Further, the second support means is constituted by a concave portion provided on the rotating shaft of the rotating body, a sphere held in the concave portion, and a leaf spring for urging the spherical body. Regarding, the rotating body, a recess provided on the rotation axis,
Further, the rotating body can be urged with a constant urging force because the rotator can be urged by the leaf spring via the sphere held in the concave portion. Therefore, the urging force can be used as a braking force when controlling the rotation of the rotating body.

In particular, when the rotating body is a rotor constituting a rotating portion of a motor, a magnetic attraction acts on the rotor from the side, so that shaft runout is likely to occur.

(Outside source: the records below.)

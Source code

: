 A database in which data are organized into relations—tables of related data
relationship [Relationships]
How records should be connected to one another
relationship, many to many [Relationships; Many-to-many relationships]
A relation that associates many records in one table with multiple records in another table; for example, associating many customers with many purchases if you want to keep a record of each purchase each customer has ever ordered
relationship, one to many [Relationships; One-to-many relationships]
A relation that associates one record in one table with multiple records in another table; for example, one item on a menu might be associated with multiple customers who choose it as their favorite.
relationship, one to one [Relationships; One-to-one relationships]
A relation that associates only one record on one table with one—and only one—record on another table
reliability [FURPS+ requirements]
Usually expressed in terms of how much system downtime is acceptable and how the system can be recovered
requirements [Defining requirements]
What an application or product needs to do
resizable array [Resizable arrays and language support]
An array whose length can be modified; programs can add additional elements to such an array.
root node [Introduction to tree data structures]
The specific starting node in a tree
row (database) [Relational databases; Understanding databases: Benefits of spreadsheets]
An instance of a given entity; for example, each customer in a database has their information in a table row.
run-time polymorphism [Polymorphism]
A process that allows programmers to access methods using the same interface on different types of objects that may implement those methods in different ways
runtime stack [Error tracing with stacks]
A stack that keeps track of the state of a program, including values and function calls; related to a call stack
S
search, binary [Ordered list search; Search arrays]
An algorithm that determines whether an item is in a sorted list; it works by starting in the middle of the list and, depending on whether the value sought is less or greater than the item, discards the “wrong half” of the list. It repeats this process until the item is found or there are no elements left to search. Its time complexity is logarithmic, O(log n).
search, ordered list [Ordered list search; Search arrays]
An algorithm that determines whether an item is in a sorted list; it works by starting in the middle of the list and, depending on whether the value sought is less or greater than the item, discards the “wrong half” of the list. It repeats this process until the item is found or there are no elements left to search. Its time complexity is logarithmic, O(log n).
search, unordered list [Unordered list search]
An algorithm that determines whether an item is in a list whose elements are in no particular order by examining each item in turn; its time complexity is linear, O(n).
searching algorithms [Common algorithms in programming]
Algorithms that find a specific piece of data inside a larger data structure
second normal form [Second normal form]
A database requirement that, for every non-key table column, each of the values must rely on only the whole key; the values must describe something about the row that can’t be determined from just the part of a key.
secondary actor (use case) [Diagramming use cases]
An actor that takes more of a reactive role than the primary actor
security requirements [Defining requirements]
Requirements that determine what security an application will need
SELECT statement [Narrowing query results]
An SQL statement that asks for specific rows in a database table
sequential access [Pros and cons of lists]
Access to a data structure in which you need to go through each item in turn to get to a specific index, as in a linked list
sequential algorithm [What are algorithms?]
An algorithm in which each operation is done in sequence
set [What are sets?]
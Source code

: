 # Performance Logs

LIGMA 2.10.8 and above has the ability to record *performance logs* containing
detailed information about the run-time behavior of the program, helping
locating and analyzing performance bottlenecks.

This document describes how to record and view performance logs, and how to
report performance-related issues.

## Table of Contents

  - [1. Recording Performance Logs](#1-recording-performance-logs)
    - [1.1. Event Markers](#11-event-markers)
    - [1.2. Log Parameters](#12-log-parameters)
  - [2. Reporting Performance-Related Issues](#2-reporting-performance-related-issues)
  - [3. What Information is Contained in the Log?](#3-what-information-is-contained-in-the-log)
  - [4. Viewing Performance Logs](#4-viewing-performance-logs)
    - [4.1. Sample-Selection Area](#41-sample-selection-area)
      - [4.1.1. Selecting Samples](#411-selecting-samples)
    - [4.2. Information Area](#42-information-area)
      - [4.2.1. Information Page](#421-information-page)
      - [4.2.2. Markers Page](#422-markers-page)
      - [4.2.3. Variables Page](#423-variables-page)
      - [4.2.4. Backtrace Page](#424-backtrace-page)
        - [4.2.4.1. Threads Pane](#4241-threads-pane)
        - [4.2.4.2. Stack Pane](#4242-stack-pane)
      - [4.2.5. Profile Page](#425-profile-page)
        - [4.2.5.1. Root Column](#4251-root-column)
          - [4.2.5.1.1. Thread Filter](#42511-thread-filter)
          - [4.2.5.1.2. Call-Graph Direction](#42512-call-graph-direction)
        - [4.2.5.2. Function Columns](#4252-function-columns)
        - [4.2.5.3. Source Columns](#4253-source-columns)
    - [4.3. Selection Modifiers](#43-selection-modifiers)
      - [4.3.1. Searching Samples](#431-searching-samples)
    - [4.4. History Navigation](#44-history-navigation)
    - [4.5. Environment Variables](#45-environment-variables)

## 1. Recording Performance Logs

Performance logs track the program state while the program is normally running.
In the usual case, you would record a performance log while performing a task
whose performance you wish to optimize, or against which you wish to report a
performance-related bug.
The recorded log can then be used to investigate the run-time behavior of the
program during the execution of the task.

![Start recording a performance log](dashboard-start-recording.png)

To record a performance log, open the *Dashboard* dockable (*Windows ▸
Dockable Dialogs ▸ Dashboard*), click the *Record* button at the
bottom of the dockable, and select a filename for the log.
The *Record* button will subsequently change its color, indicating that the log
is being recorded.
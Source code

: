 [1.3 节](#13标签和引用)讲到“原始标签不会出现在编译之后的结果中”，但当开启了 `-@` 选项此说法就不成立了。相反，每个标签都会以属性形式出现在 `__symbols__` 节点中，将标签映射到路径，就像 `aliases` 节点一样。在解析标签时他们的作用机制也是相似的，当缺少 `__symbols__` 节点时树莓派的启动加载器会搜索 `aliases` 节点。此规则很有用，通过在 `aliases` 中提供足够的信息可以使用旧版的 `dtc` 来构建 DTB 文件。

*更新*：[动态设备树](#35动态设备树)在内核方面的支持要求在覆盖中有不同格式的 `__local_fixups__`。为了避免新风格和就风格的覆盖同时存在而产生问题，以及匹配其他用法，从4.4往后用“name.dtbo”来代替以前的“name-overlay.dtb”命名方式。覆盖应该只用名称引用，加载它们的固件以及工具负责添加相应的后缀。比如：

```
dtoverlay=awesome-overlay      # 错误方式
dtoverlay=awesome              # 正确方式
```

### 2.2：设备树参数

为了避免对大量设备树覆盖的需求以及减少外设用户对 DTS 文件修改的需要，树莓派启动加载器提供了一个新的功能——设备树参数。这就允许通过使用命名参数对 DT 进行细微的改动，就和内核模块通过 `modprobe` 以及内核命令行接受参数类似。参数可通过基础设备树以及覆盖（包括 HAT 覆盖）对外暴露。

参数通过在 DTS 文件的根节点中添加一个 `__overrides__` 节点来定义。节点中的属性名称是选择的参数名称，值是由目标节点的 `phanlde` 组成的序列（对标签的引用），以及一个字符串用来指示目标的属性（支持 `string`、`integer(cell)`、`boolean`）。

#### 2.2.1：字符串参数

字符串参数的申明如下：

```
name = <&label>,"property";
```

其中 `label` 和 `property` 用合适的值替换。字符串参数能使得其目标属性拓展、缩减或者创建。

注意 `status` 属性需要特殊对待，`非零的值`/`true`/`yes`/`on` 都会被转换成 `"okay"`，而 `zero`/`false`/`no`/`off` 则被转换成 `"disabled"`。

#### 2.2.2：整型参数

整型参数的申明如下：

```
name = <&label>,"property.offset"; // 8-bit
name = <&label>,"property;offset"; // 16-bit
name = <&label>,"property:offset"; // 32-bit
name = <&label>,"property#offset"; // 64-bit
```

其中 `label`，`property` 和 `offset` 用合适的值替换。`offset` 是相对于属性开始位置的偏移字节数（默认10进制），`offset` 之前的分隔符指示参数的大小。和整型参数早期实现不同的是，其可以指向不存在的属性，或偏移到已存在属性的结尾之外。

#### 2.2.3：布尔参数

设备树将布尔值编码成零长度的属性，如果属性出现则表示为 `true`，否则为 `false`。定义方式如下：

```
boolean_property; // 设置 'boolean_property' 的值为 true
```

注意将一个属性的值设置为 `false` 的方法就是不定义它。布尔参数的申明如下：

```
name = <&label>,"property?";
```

However, by providing the above-described configuration, the shaft run-out can be reliably prevented, so that a rotating body supporting structure suitable for supporting the rotor in the motor can be obtained.

[0027]

[Brief description of the drawings]

FIG. 1 is a sectional view showing an embodiment of the present invention.

FIG. 2 is an enlarged view showing a portion A in FIG. 1;

FIG. 3 is a partial cross-sectional view of the regulating member according to the embodiment as viewed obliquely from below.

FIG. 4 is a plan view showing a leaf spring according to the embodiment.

FIG. 5 is a view shown by an arrow B in FIG. 4;

FIG. 6 is a cross-sectional view showing a control valve having a conventional rotating body support structure.

[Explanation of symbols]

 Reference Signs List 3 stepping motor 5 stator 6 rotor 11 rotating shaft 21 bearing 22 regulating member 33 concave portion 34 sphere 36 leaf spring

Claims (3)

[Claims] 1. A supporting structure for a rotating body that rotatably supports a rotating body that rotates about a rotating shaft, wherein: first supporting means for supporting the rotating body from around the rotating body; And a second support means for supporting the rotating body in an extending direction, the rotating body supporting structure comprising: 2. The method according to claim 1, wherein the second supporting means includes a recess provided on the rotation axis of the rotating body, a sphere held in the recess, and a leaf spring for urging the sphere. The support structure for a rotating body according to claim 1, wherein 3. The rotating body support structure according to claim 1, wherein said rotating body is a rotor constituting a rotating portion of a motor.